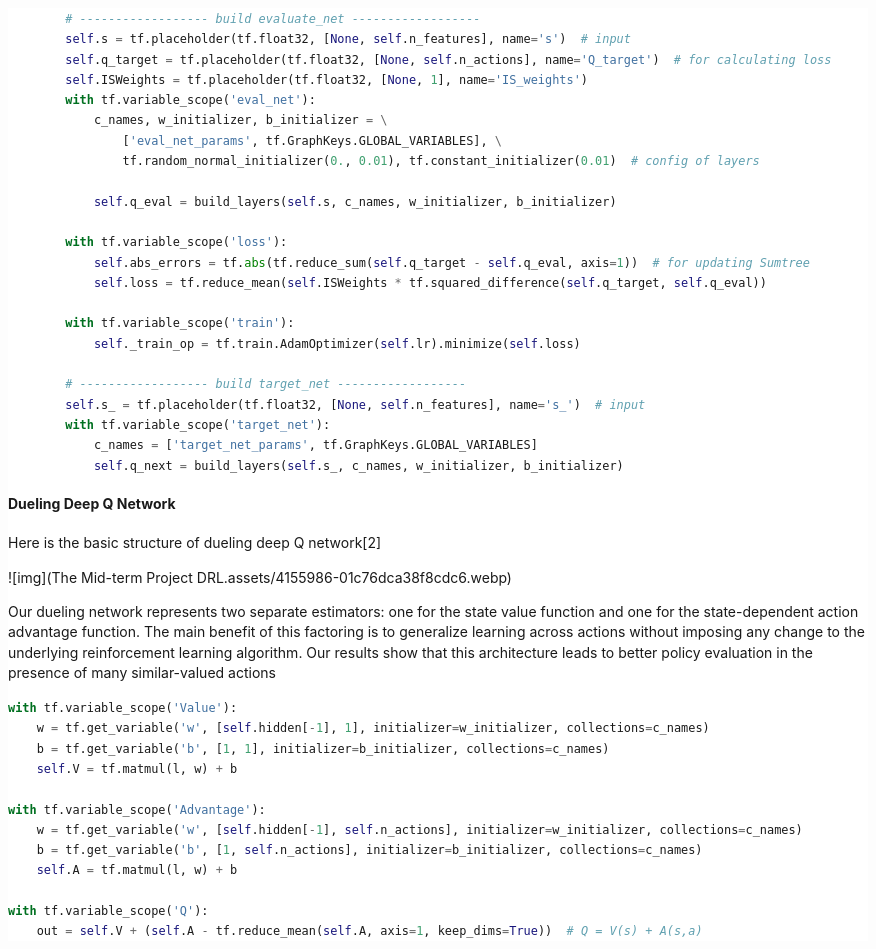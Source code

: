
 ```python
        # ------------------ build evaluate_net ------------------
        self.s = tf.placeholder(tf.float32, [None, self.n_features], name='s')  # input
        self.q_target = tf.placeholder(tf.float32, [None, self.n_actions], name='Q_target')  # for calculating loss
        self.ISWeights = tf.placeholder(tf.float32, [None, 1], name='IS_weights')
        with tf.variable_scope('eval_net'):
            c_names, w_initializer, b_initializer = \
                ['eval_net_params', tf.GraphKeys.GLOBAL_VARIABLES], \
                tf.random_normal_initializer(0., 0.01), tf.constant_initializer(0.01)  # config of layers

            self.q_eval = build_layers(self.s, c_names, w_initializer, b_initializer)

        with tf.variable_scope('loss'):
            self.abs_errors = tf.abs(tf.reduce_sum(self.q_target - self.q_eval, axis=1))  # for updating Sumtree
            self.loss = tf.reduce_mean(self.ISWeights * tf.squared_difference(self.q_target, self.q_eval))

        with tf.variable_scope('train'):
            self._train_op = tf.train.AdamOptimizer(self.lr).minimize(self.loss)

        # ------------------ build target_net ------------------
        self.s_ = tf.placeholder(tf.float32, [None, self.n_features], name='s_')  # input
        with tf.variable_scope('target_net'):
            c_names = ['target_net_params', tf.GraphKeys.GLOBAL_VARIABLES]
            self.q_next = build_layers(self.s_, c_names, w_initializer, b_initializer)

```

#### Dueling Deep Q Network

Here is the basic structure of dueling deep Q network[2]

![img](The Mid-term Project DRL.assets/4155986-01c76dca38f8cdc6.webp) 



Our dueling network represents two separate estimators: one for the state value function and one for the state-dependent action advantage function. The main benefit of this factoring is to generalize learning across actions without imposing any change to the underlying reinforcement learning algorithm. Our results show that this architecture leads to better policy evaluation in the presence of many similar-valued actions 

```python
with tf.variable_scope('Value'):
    w = tf.get_variable('w', [self.hidden[-1], 1], initializer=w_initializer, collections=c_names)
    b = tf.get_variable('b', [1, 1], initializer=b_initializer, collections=c_names)
    self.V = tf.matmul(l, w) + b

with tf.variable_scope('Advantage'):
    w = tf.get_variable('w', [self.hidden[-1], self.n_actions], initializer=w_initializer, collections=c_names)
    b = tf.get_variable('b', [1, self.n_actions], initializer=b_initializer, collections=c_names)
    self.A = tf.matmul(l, w) + b

with tf.variable_scope('Q'):
    out = self.V + (self.A - tf.reduce_mean(self.A, axis=1, keep_dims=True))  # Q = V(s) + A(s,a)
```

============

= THE PROBLEM =
Without the pictures, write out the whole listing above exactly as it appears.

= FINISHED TASK =
Source code

:
 ```python
        # ------------------ build evaluate_net ------------------
        self.s = tf.placeholder(tf.float32, [None, self.n_features], name='s')  # input
        self.q_target = tf.placeholder(tf.float32, [None, self.n_actions], name='Q_target')  # for calculating loss
        self.ISWeights = tf.placeholder(tf.float32, [None, 1], name='IS_weights')
        with tf.variable_scope('eval_net'):
            c_names, w_initializer, b_initializer = \
                ['eval_net_params', tf.GraphKeys.GLOBAL_VARIABLES], \
                tf.random_normal_initializer(0., 0.01), tf.constant_initializer(0.01)  # config of layers

            self.q_eval = build_layers(self.s, c_names, w_initializer, b_initializer)

        with tf.variable_scope('loss'):
            self.abs_errors = tf.abs(tf.reduce_sum(self.q_target - self.q_eval, axis=1))  # for updating Sumtree
            self.loss = tf.reduce_mean(self.ISWeights * tf.squared_difference(self.q_target, self.q_eval))

        with tf.variable_scope('train'):
            self._train_op = tf.train.AdamOptimizer(self.lr).minimize(self.loss)

        # ------------------ build target_net ------------------
        self.s_ = tf.placeholder(tf.float32, [None, self.n_features], name='s_')  # input
        with tf.variable_scope('target_net'):
            c_names = ['target_net_params', tf.GraphKeys.GLOBAL_VARIABLES]
            self.q_next = build_layers(self.s_, c_names, w_initializer, b_initializer)

```

#### Dueling Deep Q Network

Here is the basic structure of dueling deep Q network[2]

![img](The Mid-term Project DRL.assets/4155986-01c76dca38f8cdc6.webp) 



Our dueling network represents two separate estimators: one for the state value function and one for the state-dependent action advantage function. The main benefit of this factoring is to generalize learning across actions without imposing any change to the underlying reinforcement learning algorithm. Our results show that this architecture leads to better policy evaluation in the presence of many similar-valued actions 

```python
with tf.variable_scope('Value'):
    w = tf.get_variable('w', [self.hidden[-1], 1], initializer=w_initializer, collections=c_names)
    b = tf.get_variable('b', [1, 1], initializer=b_initializer, collections=c_names)
    self.V = tf.matmul(l, w) + b

with tf.variable_scope('Advantage'):
    w = tf.get_variable('w', [self.hidden[-1], self.n_actions], initializer=w_initializer, collections=c_names)
    b = tf.get_variable('b', [1, self.n_actions], initializer=b_initializer, collections=c_names)
    self.A = tf.matmul(l, w) + b

with tf.variable_scope('Q'):
    out = self.V + (self.A - tf.reduce_mean(self.A, axis=1, keep_dims=True))  # Q = V(s) + A(s,a)
```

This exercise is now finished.